Kararın bir diğer sonucu olarak, bugün burada toplanmamızın sebebi olan, Sıfır Atık Yüksek Düzeyli Şahsiyetler Danışma Kurulu da tesis edildi. Birleşmiş Milletler Çevre Programı ve BM-Habitat işbirliğinde, Sıfır Atık konusundaki en iyi uygulamaları ve başarı öykülerini yaygınlaştırarak, küresel düzeyde farkındalığı artırmayı hedefliyoruz.
Okuduğum yazılarda, ziyaret ettiğim ülkelerde, Sıfır Atık konusunda, cevher niteliğinde yerel uygulamaların olduğunu gördüm. 2019 yılında, Japonya’da ziyaret ettiğim, evsel atığının %80’nini geri dönüştüren Kamikatsu Belediyesi’nin, hatıramda özel bir yeri var.
Sıfır Atık uygulamalarında, ilham verici başarılara imza atmış, bu gizli cevherleri keşfetmek ve parlatmak, en önemli görevlerimiz arasında. Bu çerçevede, Kurulumuz himayesinde, Küresel Sıfır Atık Ödülleri’nin oluşturulmasını öneriyorum. Söz konusu ödüllerin takdimi için, 30 Mart tarihinin uygun bir atmosfer oluşturacağına inanıyorum.
30 Mart coşkusunu güçlendirmek ve Küresel Sıfır Atık vizyonunu pekiştirmek amacıyla, 3 senelik dönem içerisinde, bir yılın, Sıfır Atık yılı ilan edilmesini de gündemimize almalıyız.
Bir yandan uygulamaları yaygınlaştırırken, diğer yandan, destekleyici uluslararası ve yerel kanuni altyapıların güçlendirilmesinin öneminin de altını çizmeliyiz. Birleşmiş Milletler bünyesinde alınan Sıfır Atık kararlarının, üye ülkelerde uygulanması çok önemli. Üye ülkelerin kendi sistemlerine uygun, yeni kanunların geliştirilmesine yönelik bilhassa çalışmalıyız.
Ancak unutmamalıyız ki; Küresel Sıfır Atık hareketinin gerçek başarıya ulaşması, uygulamanın birey düzeyinde benimsenmesine bağlı. Temizlemekten ziyade kirletmemeyi esas almalı; atık üretmeyen bir yaşam modelini tüm dünyada yaygınlaştırmalıyız.
Bu çerçevede, yerel ve bölgesel kurum ve kuruluşlar hayati bir role sahip. Birleşmiş Milletler ve bağlı kuruluşlarının yanı sıra; Avrupa Birliği, Türk Konseyi, Afrika Birliği gibi bölgesel örgütlerle işbirliğimizi güçlendirmeliyiz.
Bu dünya, aslında, sahip olduğu kaynaklarla, hâlihazırda nüfusunun bir buçuk katına dahi yetebilecek durumda.
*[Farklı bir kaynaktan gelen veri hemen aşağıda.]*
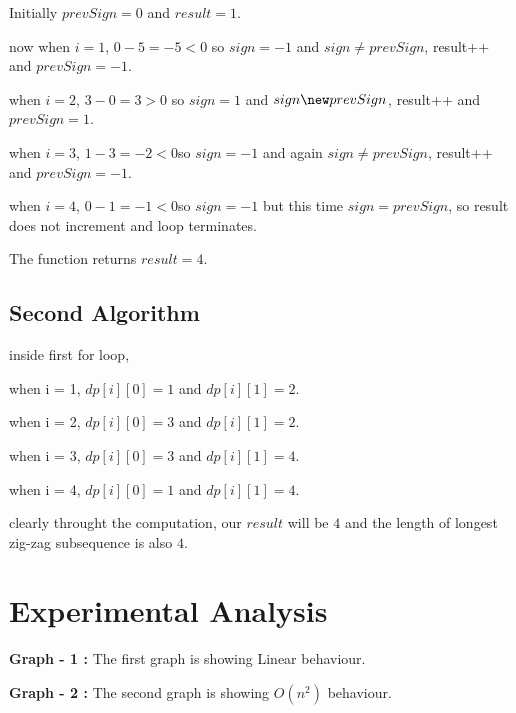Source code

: \documentclass[conference]{IEEEtran}
\begin{document}
Initially $prevSign=0$ and $result =1$.

now when $i=1$, $0-5=-5 < 0 $ so $sign = -1$ and $sign\neq prevSign$, result++ and $prevSign=-1$.

when $i=2$, $3-0=3 > 0$ so $sign = 1$ and $sign\new prevSign$, result++ and $prevSign=1$.

when $i=3$, $1-3=-2<0$so $sign=-1$ and again $sign\neq prevSign$, result++ and $prevSign=-1$.

when $i=4$, $0-1=-1<0$so $sign=-1$ but this time $sign=prevSign$, so result does not increment and loop terminates.

The function returns $result=4$.

\subsection{Second Algorithm}
inside first for loop,

when i = 1, $dp[i][0] = 1$ and $dp[i][1] =2$.

when i = 2, $dp[i][0] = 3$ and $dp[i][1] = 2$.

when i = 3, $dp[i][0] = 3$ and $dp[i][1] = 4$.

when i = 4, $dp[i][0] = 1$ and $dp[i][1] = 4$.

clearly throught the computation, our $result$ will be $4$ and the length of longest zig-zag subsequence is also $4$.

\section{Experimental Analysis}


\textbf{Graph - 1 : } The first graph is showing Linear behaviour.

\textbf{Graph - 2 : } The second graph is showing $O(n^2)$ behaviour.

\begin{flushleft}

\end{flushleft}
\end{document}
Yeter ki değişelim, adil olalım, paylaşmayı bilelim.
Değerli kurul üyeleri;
Dünyanın gördüğü her büyük başarı, önce bir hayaldi. 5 yıl önce kurduğumuz hayalin, bugün ulaştığı noktayı görmek yalnızca Türkiye için değil, Sıfır Atık sistemine geçmek isteyen her ülke adına umut verici. Şüphesiz, en büyük ödülü, Sıfır Atık felsefesini, küresel bir hayat tarzı haline getirdiğimizde kazanacağız.
Ne mutlu ki, Kurulumuz; akademiden, iş dünyasından, sivil toplumdan atık yönetimi konusunda kendisini kanıtlamış, hikâyesi ilhamla dolu isimlerden müteşekkil. Her birinizin çalışmalarının, Sürdürülebilir Kalkınma Amaçlarına ve Paris İklim Değişikliği Anlaşmasının hedeflerine ulaşmamızda, önemli katkılar sağlayacağına inanıyorum. Sıfır Atık hareketi adına, kurduğunuz her hayalde, şahsımın ve Türkiye’nin her türlü desteğini yanınızda bulacaksınız.
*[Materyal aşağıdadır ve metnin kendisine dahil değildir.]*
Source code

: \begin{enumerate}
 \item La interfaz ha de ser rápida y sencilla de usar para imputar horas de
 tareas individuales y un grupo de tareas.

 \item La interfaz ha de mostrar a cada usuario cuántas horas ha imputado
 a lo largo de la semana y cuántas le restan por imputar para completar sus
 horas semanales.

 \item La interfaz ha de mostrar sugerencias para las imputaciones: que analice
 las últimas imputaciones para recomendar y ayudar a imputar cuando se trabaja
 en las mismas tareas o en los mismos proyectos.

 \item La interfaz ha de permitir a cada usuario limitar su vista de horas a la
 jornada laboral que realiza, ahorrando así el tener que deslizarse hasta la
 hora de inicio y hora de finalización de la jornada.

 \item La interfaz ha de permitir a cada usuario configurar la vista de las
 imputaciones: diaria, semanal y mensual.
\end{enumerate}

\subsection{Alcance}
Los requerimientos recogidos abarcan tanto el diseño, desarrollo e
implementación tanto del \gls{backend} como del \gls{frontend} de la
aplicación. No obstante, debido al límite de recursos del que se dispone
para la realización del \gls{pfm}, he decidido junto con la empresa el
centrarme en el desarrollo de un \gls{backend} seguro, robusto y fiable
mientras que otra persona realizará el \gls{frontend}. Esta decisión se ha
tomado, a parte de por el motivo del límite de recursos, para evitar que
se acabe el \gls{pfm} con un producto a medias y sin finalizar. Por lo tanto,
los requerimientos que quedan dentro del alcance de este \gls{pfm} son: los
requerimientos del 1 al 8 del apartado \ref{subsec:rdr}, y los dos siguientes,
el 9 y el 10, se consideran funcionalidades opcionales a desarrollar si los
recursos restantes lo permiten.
Sözlerime son vermeden önce, BM-Habitat’ın 31 Ekim Dünya Şehirler Günü’ne, İstanbul’da ev sahipliği yapacağımızı, bu vesileyle bir kez daha duyurmak istiyorum. Bu özel günün, Sıfır Atık vizyonunu ele almak için iyi bir fırsat olacağına inanıyorum. Her birinizi, 31 Ekim’de, eşsiz İstanbul’umuzda ağırlamaktan memnuniyet duyacağım.
Dünya Şehirler Günü vesilesiyle, Danışma Kurulumuzun ilk resmi toplantısını İstanbul’da gerçekleştirmek için çalışmalara başladığımızı da ifade etmek isterim. Şimdi, sizleri daha yakından tanımak ve 3 senelik sürece dair temennilerinizi dinlemek üzere, sözü, siz değerli kurul üyelerimize bırakmak istiyorum.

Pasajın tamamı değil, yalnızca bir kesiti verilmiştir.